Ibrahiem Afaf T, Eladl Entsar, Toraih Eman A, Fawzy Manal S, Abdelwahab Khaled, Elnaghi Khaled, Emarah Ziad, Shaalan Aly A M, Ehab Ziad, Soliman Nahed A
Department of Pathology, Faculty of Medicine, Mansoura University, Mansoura 35516, Egypt.
Department of Laboratory Medicine and pathobiology, University of Toronto, Toronto, ON M5S 1A8, Canada.
Diagnostics (Basel). 2023 Jan 9;13(2):237. doi: 10.3390/diagnostics13020237.
Patients with colorectal cancer in different stages show variable outcomes/therapeutic responses due to their distinct tumoral biomarkers and biological features. In this sense, this study aimed to explore the prognostic utility of BRAF, programmed death-1 (PD1), and its ligand (PDL1) protein signatures in colon adenocarcinoma. The selected protein markers were explored in 64 archived primary colon adenocarcinomas in relation to clinicopathological features. BRAF overexpression was found in 39% of the cases and was significantly associated with grade 3, N1, advanced Dukes stage, presence of relapse, and shorter overall survival (OS). PD1 expression in the infiltrating immune cells (IICs) exhibited significant association with T2/T3, N0/M0, early Dukes stage, and absence of relapse. PDL1 expression in IICs is significantly associated with advanced nodal stage/distant metastasis, advanced Dukes stage, and shorter OS. Meanwhile, PDL1 expression in neoplastic cells (NC) was associated with the advanced lymph node/Dukes stage. A positive combined expression pattern of PDL1 in NC/IICs was associated with poor prognostic indices. Tumor PDL1 expression can be an independent predictor of OS and DFS. The multivariate analyses revealed that short OS was independently associated with the RT side location of the tumor, PD1 expression in stromal IICs, and PDL1 expression in NC. In conclusion, overexpression of BRAF in colon adenocarcinoma is considered a poor prognostic pathological marker. In addition, PDL1 expression in NC is considered an independent prognostic factor for DFS/OS. Combined immunohistochemical assessment for BRAF and PD1/PDL1 protein expressions in colon adenocarcinoma might be beneficial for selecting patients for future targeted therapy.

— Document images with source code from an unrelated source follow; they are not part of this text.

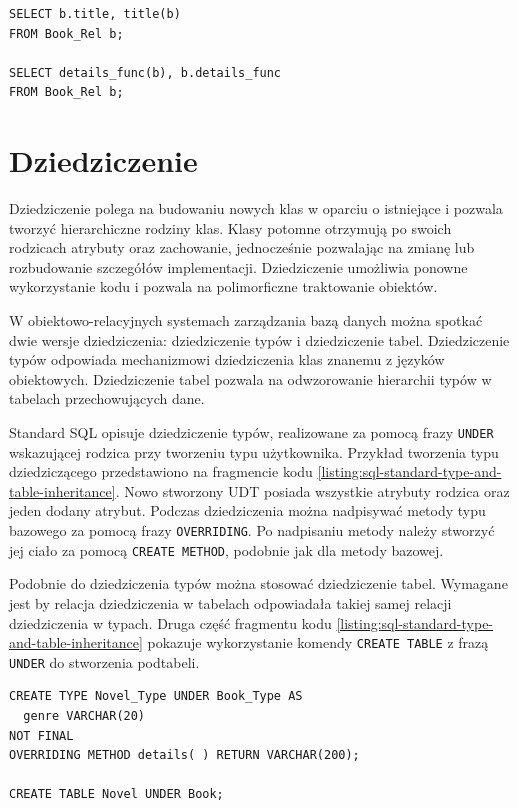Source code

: \documentclass[a4paper,twoside,12pt]{book}
\begin{document}
\begin{lstlisting}[style=SQL, caption={Przykłady równoważnych notacji w PostgreSQL.}, label={listing:postgres-function-notation}, captionpos=b]
SELECT b.title, title(b) 
FROM Book_Rel b;

SELECT details_func(b), b.details_func 
FROM Book_Rel b;
\end{lstlisting}

\section{Dziedziczenie}

Dziedziczenie polega na budowaniu nowych klas w oparciu o istniejące i pozwala tworzyć hierarchiczne rodziny klas. Klasy potomne otrzymują po swoich rodzicach atrybuty oraz zachowanie, jednocześnie pozwalając na zmianę lub rozbudowanie szczegółów implementacji. Dziedziczenie umożliwia ponowne wykorzystanie kodu i pozwala na polimorficzne traktowanie obiektów.

W obiektowo-relacyjnych systemach zarządzania bazą danych można spotkać dwie wersje dziedziczenia: dziedziczenie typów i dziedziczenie tabel. Dziedziczenie typów odpowiada mechanizmowi dziedziczenia klas znanemu z języków obiektowych. Dziedziczenie tabel pozwala na odwzorowanie hierarchii typów w tabelach przechowujących dane.

Standard SQL opisuje dziedziczenie typów, realizowane za pomocą frazy \lstinline{UNDER} wskazującej rodzica przy tworzeniu typu użytkownika. Przykład tworzenia typu dziedziczącego przedstawiono na fragmencie kodu \ref{listing:sql-standard-type-and-table-inheritance}. Nowo stworzony UDT posiada wszystkie atrybuty rodzica oraz jeden dodany atrybut. Podczas dziedziczenia można nadpisywać metody typu bazowego za pomocą frazy \lstinline{OVERRIDING}. Po nadpisaniu metody należy stworzyć jej ciało za pomocą \lstinline{CREATE METHOD}, podobnie jak dla metody bazowej.

Podobnie do dziedziczenia typów można stosować dziedziczenie tabel. Wymagane jest by relacja dziedziczenia w tabelach odpowiadała takiej samej relacji dziedziczenia w typach. Druga część fragmentu kodu \ref{listing:sql-standard-type-and-table-inheritance} pokazuje wykorzystanie komendy \lstinline{CREATE TABLE} z frazą \lstinline{UNDER} do stworzenia podtabeli.

\begin{lstlisting}[style=SQL, caption={Dziedziczenie typu i tabeli według standardu SQL.}, label={listing:sql-standard-type-and-table-inheritance}, captionpos=b]
CREATE TYPE Novel_Type UNDER Book_Type AS
  genre VARCHAR(20)
NOT FINAL
OVERRIDING METHOD details( ) RETURN VARCHAR(200);

CREATE TABLE Novel UNDER Book;
\end{lstlisting}
\end{document}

处于不同阶段的结直肠癌患者由于其独特的肿瘤生物标志物和生物学特征而表现出不同的预后/治疗反应。从这个意义上说,本研究旨在探讨BRAF、程序性死亡受体1(PD1)及其配体(PDL1)蛋白标志物在结肠腺癌中的预后价值。在64例存档的原发性结肠腺癌中,研究了所选蛋白标志物与临床病理特征的关系。在39%的病例中发现BRAF过表达,且与3级、N1、晚期杜克分期、复发的存在以及较短的总生存期(OS)显著相关。浸润性免疫细胞(IICs)中的PD1表达与T2/T3、N0/M0、早期杜克分期以及无复发显著相关。IICs中的PDL1表达与晚期淋巴结分期/远处转移、晚期杜克分期以及较短的OS显著相关。同时,肿瘤细胞(NC)中的PDL1表达与晚期淋巴结/杜克分期相关。NC/IICs中PDL1的阳性联合表达模式与不良预后指标相关。肿瘤PDL1表达可作为OS和无病生存期(DFS)的独立预测指标。多因素分析显示,较短的OS与肿瘤的右半侧位置、基质IICs中的PD1表达以及NC中的PDL1表达独立相关。总之,结肠腺癌中BRAF的过表达被认为是一个不良预后的病理标志物。此外,NC中的PDL1表达被认为是DFS/OS的独立预后因素。对结肠腺癌中BRAF和PD1/PDL1蛋白表达进行联合免疫组化评估可能有助于为未来的靶向治疗选择患者。